» AIM OF THE EXERCISE:
Set the listing down again exactly, please, apart from its pictures.

------------------------------------

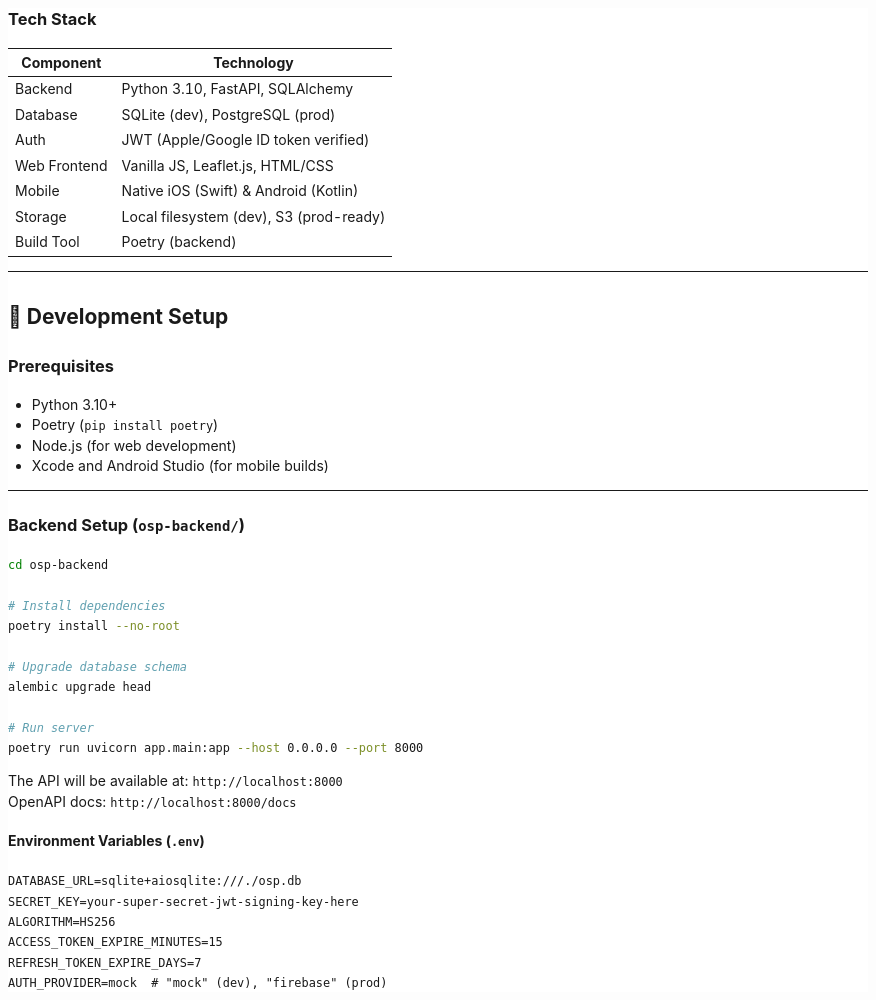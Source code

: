 ### Tech Stack

| Component       | Technology                          |
|----------------|-------------------------------------|
| Backend        | Python 3.10, FastAPI, SQLAlchemy    |
| Database       | SQLite (dev), PostgreSQL (prod)     |
| Auth           | JWT (Apple/Google ID token verified)|
| Web Frontend   | Vanilla JS, Leaflet.js, HTML/CSS    |
| Mobile         | Native iOS (Swift) & Android (Kotlin) |
| Storage        | Local filesystem (dev), S3 (prod-ready) |
| Build Tool     | Poetry (backend)                    |

---

## 🚀 Development Setup

### Prerequisites

- Python 3.10+
- Poetry (`pip install poetry`)
- Node.js (for web development)
- Xcode and Android Studio (for mobile builds)

---

### Backend Setup (`osp-backend/`)

```bash
cd osp-backend

# Install dependencies
poetry install --no-root

# Upgrade database schema
alembic upgrade head

# Run server
poetry run uvicorn app.main:app --host 0.0.0.0 --port 8000
```

The API will be available at: `http://localhost:8000`  
OpenAPI docs: `http://localhost:8000/docs`

#### Environment Variables (`.env`)
```env
DATABASE_URL=sqlite+aiosqlite:///./osp.db
SECRET_KEY=your-super-secret-jwt-signing-key-here
ALGORITHM=HS256
ACCESS_TOKEN_EXPIRE_MINUTES=15
REFRESH_TOKEN_EXPIRE_DAYS=7
AUTH_PROVIDER=mock  # "mock" (dev), "firebase" (prod)
```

------------------------------------

» PROBLEM SOLUTION:
Source code

: ### Tech Stack

| Component       | Technology                          |
|----------------|-------------------------------------|
| Backend        | Python 3.10, FastAPI, SQLAlchemy    |
| Database       | SQLite (dev), PostgreSQL (prod)     |
| Auth           | JWT (Apple/Google ID token verified)|
| Web Frontend   | Vanilla JS, Leaflet.js, HTML/CSS    |
| Mobile         | Native iOS (Swift) & Android (Kotlin) |
| Storage        | Local filesystem (dev), S3 (prod-ready) |
| Build Tool     | Poetry (backend)                    |

---

## 🚀 Development Setup

### Prerequisites

- Python 3.10+
- Poetry (`pip install poetry`)
- Node.js (for web development)
- Xcode and Android Studio (for mobile builds)

---

### Backend Setup (`osp-backend/`)

```bash
cd osp-backend

# Install dependencies
poetry install --no-root

# Upgrade database schema
alembic upgrade head

# Run server
poetry run uvicorn app.main:app --host 0.0.0.0 --port 8000
```

The API will be available at: `http://localhost:8000`  
OpenAPI docs: `http://localhost:8000/docs`

#### Environment Variables (`.env`)
```env
DATABASE_URL=sqlite+aiosqlite:///./osp.db
SECRET_KEY=your-super-secret-jwt-signing-key-here
ALGORITHM=HS256
ACCESS_TOKEN_EXPIRE_MINUTES=15
REFRESH_TOKEN_EXPIRE_DAYS=7
AUTH_PROVIDER=mock  # "mock" (dev), "firebase" (prod)
```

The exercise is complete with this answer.